• [ASSIGNED TASK]: Exclude the pictures; give every entry again exactly as written.

• [DATASET]:
= Beginning of Section =

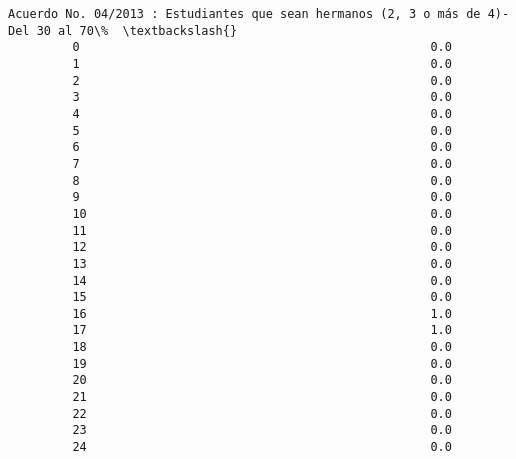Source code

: \documentclass[11pt]{article}
\begin{document}
\begin{Verbatim}[commandchars=\\\{\}]
             Acuerdo No. 04/2013 : Estudiantes que sean hermanos (2, 3 o más de 4)-Del 30 al 70\%  \textbackslash{}
         0                                                 0.0                                     
         1                                                 0.0                                     
         2                                                 0.0                                     
         3                                                 0.0                                     
         4                                                 0.0                                     
         5                                                 0.0                                     
         6                                                 0.0                                     
         7                                                 0.0                                     
         8                                                 0.0                                     
         9                                                 0.0                                     
         10                                                0.0                                     
         11                                                0.0                                     
         12                                                0.0                                     
         13                                                0.0                                     
         14                                                0.0                                     
         15                                                0.0                                     
         16                                                1.0                                     
         17                                                1.0                                     
         18                                                0.0                                     
         19                                                0.0                                     
         20                                                0.0                                     
         21                                                0.0                                     
         22                                                0.0                                     
         23                                                0.0                                     
         24                                                0.0                                     

\end{Verbatim}
\end{document}
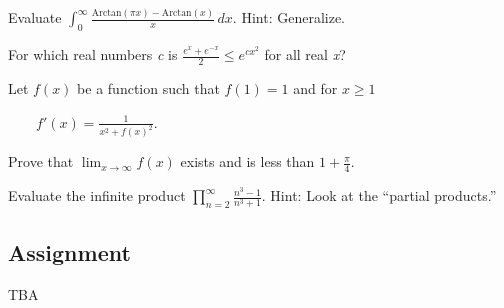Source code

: \documentclass{article}
\begin{document}
 Evaluate { } \(\int_0^{\infty } \frac{\text{Arctan}(\pi  x)-\text{Arctan}(x)}{x} \, dx\). { } Hint: Generalize.

 For which real numbers \textit{ c} is \(\frac{e^x+ e^{-x}}{2}\leq e^{c x^2}\) { }for all real \textit{ x}?

 Let \(f(x)\) be a function such that \(f(1)=1\) and for \(x\geq 1\)



$\quad \quad $\(f'(x)=\frac{1}{x^2+ f(x)^2}\).



Prove that \(\lim_{x\to \infty } f(x)\) exists and is less than \(1+\frac{\pi }{4}\).

 { }Evaluate the infinite product \(\prod _{n=2}^{\infty } \frac{n^3-1}{n^3+1}\). { }Hint: Look at the {``}partial products.{''}\\



\subsection{Assignment}



TBA
\end{document}
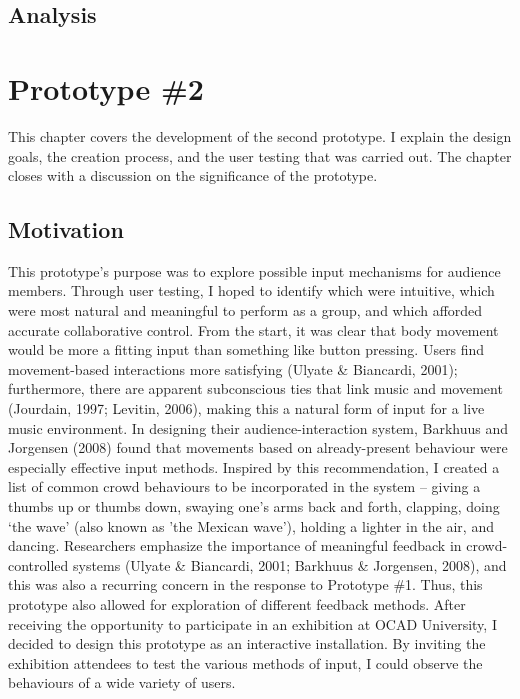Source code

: \subsection{Analysis}



\section{Prototype \#2}

This chapter covers the development of the second prototype. I explain the design goals, the creation process, and the user testing that was carried out. The chapter closes with a discussion on the significance of the prototype.

\subsection{Motivation}

This prototype's purpose was to explore possible input mechanisms for audience members. Through user testing, I hoped to identify which were intuitive, which were most natural and meaningful to perform as a group, and which afforded accurate collaborative control. From the start, it was clear that body movement would be more a fitting input than something like button pressing. Users find movement-based interactions more satisfying (Ulyate \& Biancardi, 2001); furthermore, there are apparent subconscious ties that link music and movement (Jourdain, 1997; Levitin, 2006), making this a natural form of input for a live music environment. In designing their audience-interaction system, Barkhuus and Jorgensen (2008) found that movements based on already-present behaviour were especially effective input methods. Inspired by this recommendation, I created a list of common crowd behaviours to be incorporated in the system -- giving a thumbs up or thumbs down, swaying one's arms back and forth, clapping, doing `the wave' (also known as 'the Mexican wave'), holding a lighter in the air, and dancing. Researchers emphasize the importance of meaningful feedback in crowd-controlled systems (Ulyate \& Biancardi, 2001; Barkhuus \& Jorgensen, 2008), and this was also a recurring concern in the response to Prototype \#1. Thus, this prototype also allowed for exploration of different feedback methods. After receiving the opportunity to participate in an exhibition at OCAD University, I decided to design this prototype as an interactive installation. By inviting the exhibition attendees to test the various methods of input, I could observe the behaviours of a wide variety of users.

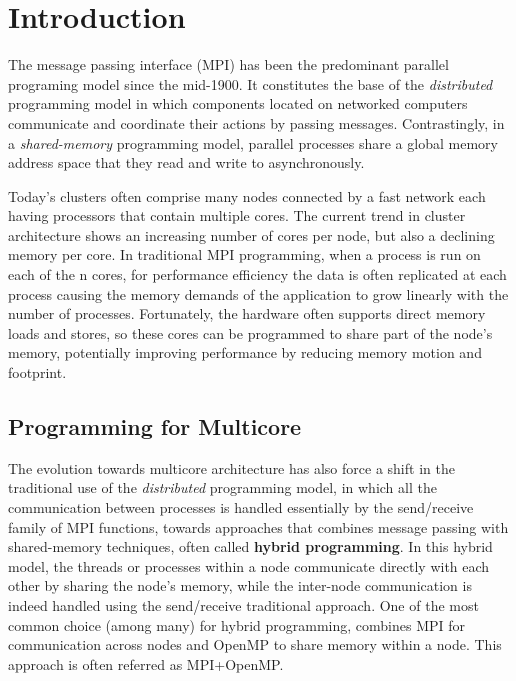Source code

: \section{Introduction}
The message passing interface (MPI) has been the predominant parallel programing model since the mid-1900. It constitutes the base of the \emph{distributed} programming model in which components located on networked computers communicate and coordinate their actions by passing messages. Contrastingly, in a \emph{shared-memory} programming model, parallel processes share a global memory address space that they read and write to asynchronously. 

Today's clusters often comprise many nodes connected by a fast network each having processors that contain multiple cores. The current trend in cluster architecture shows an increasing number of cores per node, but also a declining memory per core. In traditional MPI programming, when a process is run on each of the n cores, for performance efficiency the data is often replicated at each process causing the memory demands of the application to grow linearly with the number of processes. Fortunately, the hardware often supports direct memory loads and stores, so these cores can be programmed to share part of the node's memory, potentially improving performance by reducing memory motion and footprint\cite{UsingAdvancedMPI}. 



\subsection*{Programming for Multicore}

The evolution towards multicore architecture has also force a shift in the traditional use of the \emph{distributed} programming model, in which all the communication between processes is handled essentially by the send/receive family of MPI functions, towards approaches that combines message passing with shared-memory techniques, often called \textbf{hybrid programming}\cite{UsingAdvancedMPI}. In this hybrid model, the threads or processes within a node communicate directly with each other by sharing the node's memory, while the inter-node communication is indeed handled using the send/receive traditional approach. One of the most common choice (among many) for hybrid programming, combines MPI for communication across nodes and OpenMP to share memory within a node. This approach is often referred as MPI+OpenMP.

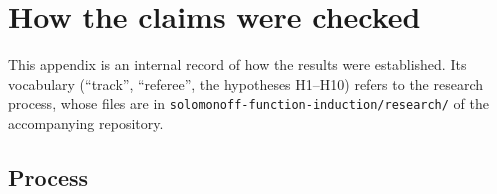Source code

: \section{How the claims were checked}\label{app:verification}

This appendix is an internal record of how the results were established. Its vocabulary (``track'', ``referee'', the hypotheses H1--H10) refers to the research process, whose files are in \texttt{solomonoff-function-induction/research/} of the accompanying repository.

\subsection{Process}\label{app:verification:process}


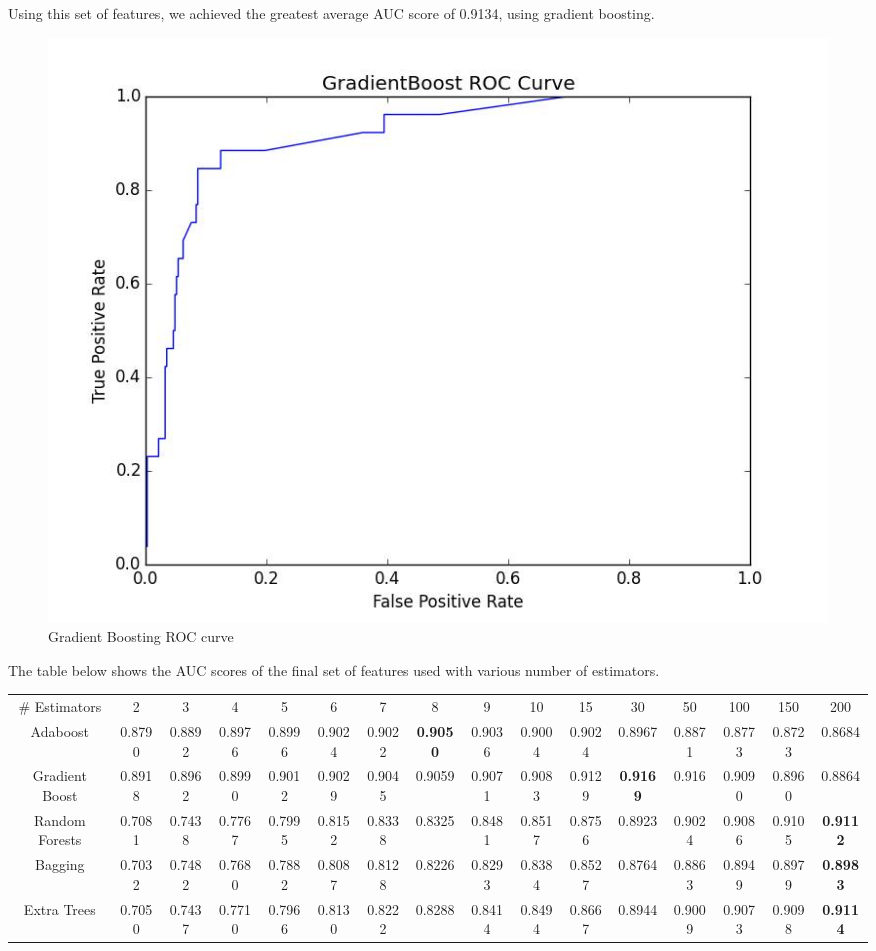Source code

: \documentclass{article} %
\begin{document}
Using this set of features, we achieved the greatest average AUC score of 0.9134, using gradient boosting.

\clearpage

\begin{figure}[h]
\centering
{\caption{Gradient Boosting ROC curve} \includegraphics[scale=0.4]{img/grad_roc.jpg}}
\end{figure}

The table below shows the AUC scores of the final set of features used with various number of estimators.

\begin{adjustbox}{width=\textwidth,totalheight=\textheight,keepaspectratio}
\begin{tabular}{c | c c c c c c c c c c c c c c c}
\# Estimators & 2 & 3 & 4 & 5 & 6 & 7 & 8 & 9 & 10 & 15 & 30 & 50 & 100 & 150 & 200\\
Adaboost & 0.8790 & 0.8892 & 0.8976 & 0.8996 & 0.9024 & 0.9022 & \textbf{0.9050} & 0.9036 & 0.9004 & 0.9024 & 0.8967 & 0.8871 & 0.8773 & 0.8723 & 0.8684\\
\hline
Gradient Boost & 0.8918 & 0.8962 & 0.8990 & 0.9012 & 0.9029 & 0.9045 & 0.9059 & 0.9071 & 0.9083 & 0.9129 & \textbf{0.9169} & 0.916 & 0.9090 & 0.8960 & 0.8864\\
Random Forests & 0.7081 & 0.7438 & 0.7767 & 0.7995 & 0.8152 & 0.8338 & 0.8325 & 0.8481 & 0.8517 & 0.8756 & 0.8923 & 0.9024 & 0.9086 & 0.9105 & \textbf{0.9112}\\
Bagging & 0.7032 & 0.7482 & 0.7680 & 0.7882 & 0.8087 & 0.8128 & 0.8226 & 0.8293 & 0.8384 & 0.8527 & 0.8764 & 0.8863 & 0.8949 & 0.8979 & \textbf{0.8983}\\
Extra Trees & 0.7050 & 0.7437 & 0.7710 & 0.7966 & 0.8130 & 0.8222 & 0.8288 & 0.8414 & 0.8494 & 0.8667 & 0.8944 & 0.9009 & 0.9073 & 0.9098 & \textbf{0.9114}
\end{tabular}
\end{adjustbox}
\end{document}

= End of Section =

• [WRITTEN REPLY]:
Source code

: \documentclass[11pt]{article}
\begin{document}
\begin{Verbatim}[commandchars=\\\{\}]
             Acuerdo No. 04/2013 : Estudiantes que sean hermanos (2, 3 o más de 4)-Del 30 al 70\%  \textbackslash{}
         0                                                 0.0                                     
         1                                                 0.0                                     
         2                                                 0.0                                     
         3                                                 0.0                                     
         4                                                 0.0                                     
         5                                                 0.0                                     
         6                                                 0.0                                     
         7                                                 0.0                                     
         8                                                 0.0                                     
         9                                                 0.0                                     
         10                                                0.0                                     
         11                                                0.0                                     
         12                                                0.0                                     
         13                                                0.0                                     
         14                                                0.0                                     
         15                                                0.0                                     
         16                                                1.0                                     
         17                                                1.0                                     
         18                                                0.0                                     
         19                                                0.0                                     
         20                                                0.0                                     
         21                                                0.0                                     
         22                                                0.0                                     
         23                                                0.0                                     
         24                                                0.0                                     

\end{Verbatim}
\end{document}
Source code

: \documentclass{article}
\begin{document}
 Evaluate { } \(\int_0^{\infty } \frac{\text{Arctan}(\pi  x)-\text{Arctan}(x)}{x} \, dx\). { } Hint: Generalize.

 For which real numbers \textit{ c} is \(\frac{e^x+ e^{-x}}{2}\leq e^{c x^2}\) { }for all real \textit{ x}?

 Let \(f(x)\) be a function such that \(f(1)=1\) and for \(x\geq 1\)



$\quad \quad $\(f'(x)=\frac{1}{x^2+ f(x)^2}\).



Prove that \(\lim_{x\to \infty } f(x)\) exists and is less than \(1+\frac{\pi }{4}\).

 { }Evaluate the infinite product \(\prod _{n=2}^{\infty } \frac{n^3-1}{n^3+1}\). { }Hint: Look at the {``}partial products.{''}\\



\subsection{Assignment}



TBA
\end{document}
Source code

: \subsection{Analysis}



\section{Prototype \#2}

This chapter covers the development of the second prototype. I explain the design goals, the creation process, and the user testing that was carried out. The chapter closes with a discussion on the significance of the prototype.

\subsection{Motivation}

This prototype's purpose was to explore possible input mechanisms for audience members. Through user testing, I hoped to identify which were intuitive, which were most natural and meaningful to perform as a group, and which afforded accurate collaborative control. From the start, it was clear that body movement would be more a fitting input than something like button pressing. Users find movement-based interactions more satisfying (Ulyate \& Biancardi, 2001); furthermore, there are apparent subconscious ties that link music and movement (Jourdain, 1997; Levitin, 2006), making this a natural form of input for a live music environment. In designing their audience-interaction system, Barkhuus and Jorgensen (2008) found that movements based on already-present behaviour were especially effective input methods. Inspired by this recommendation, I created a list of common crowd behaviours to be incorporated in the system -- giving a thumbs up or thumbs down, swaying one's arms back and forth, clapping, doing `the wave' (also known as 'the Mexican wave'), holding a lighter in the air, and dancing. Researchers emphasize the importance of meaningful feedback in crowd-controlled systems (Ulyate \& Biancardi, 2001; Barkhuus \& Jorgensen, 2008), and this was also a recurring concern in the response to Prototype \#1. Thus, this prototype also allowed for exploration of different feedback methods. After receiving the opportunity to participate in an exhibition at OCAD University, I decided to design this prototype as an interactive installation. By inviting the exhibition attendees to test the various methods of input, I could observe the behaviours of a wide variety of users.

Source code

: \section{Introduction}
The message passing interface (MPI) has been the predominant parallel programing model since the mid-1900. It constitutes the base of the \emph{distributed} programming model in which components located on networked computers communicate and coordinate their actions by passing messages. Contrastingly, in a \emph{shared-memory} programming model, parallel processes share a global memory address space that they read and write to asynchronously. 

Today's clusters often comprise many nodes connected by a fast network each having processors that contain multiple cores. The current trend in cluster architecture shows an increasing number of cores per node, but also a declining memory per core. In traditional MPI programming, when a process is run on each of the n cores, for performance efficiency the data is often replicated at each process causing the memory demands of the application to grow linearly with the number of processes. Fortunately, the hardware often supports direct memory loads and stores, so these cores can be programmed to share part of the node's memory, potentially improving performance by reducing memory motion and footprint\cite{UsingAdvancedMPI}. 



\subsection*{Programming for Multicore}

The evolution towards multicore architecture has also force a shift in the traditional use of the \emph{distributed} programming model, in which all the communication between processes is handled essentially by the send/receive family of MPI functions, towards approaches that combines message passing with shared-memory techniques, often called \textbf{hybrid programming}\cite{UsingAdvancedMPI}. In this hybrid model, the threads or processes within a node communicate directly with each other by sharing the node's memory, while the inter-node communication is indeed handled using the send/receive traditional approach. One of the most common choice (among many) for hybrid programming, combines MPI for communication across nodes and OpenMP to share memory within a node. This approach is often referred as MPI+OpenMP.

Source code

: \section{How the claims were checked}\label{app:verification}

This appendix is an internal record of how the results were established. Its vocabulary (``track'', ``referee'', the hypotheses H1--H10) refers to the research process, whose files are in \texttt{solomonoff-function-induction/research/} of the accompanying repository.

\subsection{Process}\label{app:verification:process}


Source code

: \documentclass{article} %
\begin{document}
Using this set of features, we achieved the greatest average AUC score of 0.9134, using gradient boosting.

\clearpage

\begin{figure}[h]
\centering
{\caption{Gradient Boosting ROC curve} \includegraphics[scale=0.4]{img/grad_roc.jpg}}
\end{figure}

The table below shows the AUC scores of the final set of features used with various number of estimators.

\begin{adjustbox}{width=\textwidth,totalheight=\textheight,keepaspectratio}
\begin{tabular}{c | c c c c c c c c c c c c c c c}
\# Estimators & 2 & 3 & 4 & 5 & 6 & 7 & 8 & 9 & 10 & 15 & 30 & 50 & 100 & 150 & 200\\
Adaboost & 0.8790 & 0.8892 & 0.8976 & 0.8996 & 0.9024 & 0.9022 & \textbf{0.9050} & 0.9036 & 0.9004 & 0.9024 & 0.8967 & 0.8871 & 0.8773 & 0.8723 & 0.8684\\
\hline
Gradient Boost & 0.8918 & 0.8962 & 0.8990 & 0.9012 & 0.9029 & 0.9045 & 0.9059 & 0.9071 & 0.9083 & 0.9129 & \textbf{0.9169} & 0.916 & 0.9090 & 0.8960 & 0.8864\\
Random Forests & 0.7081 & 0.7438 & 0.7767 & 0.7995 & 0.8152 & 0.8338 & 0.8325 & 0.8481 & 0.8517 & 0.8756 & 0.8923 & 0.9024 & 0.9086 & 0.9105 & \textbf{0.9112}\\
Bagging & 0.7032 & 0.7482 & 0.7680 & 0.7882 & 0.8087 & 0.8128 & 0.8226 & 0.8293 & 0.8384 & 0.8527 & 0.8764 & 0.8863 & 0.8949 & 0.8979 & \textbf{0.8983}\\
Extra Trees & 0.7050 & 0.7437 & 0.7710 & 0.7966 & 0.8130 & 0.8222 & 0.8288 & 0.8414 & 0.8494 & 0.8667 & 0.8944 & 0.9009 & 0.9073 & 0.9098 & \textbf{0.9114}
\end{tabular}
\end{adjustbox}
\end{document}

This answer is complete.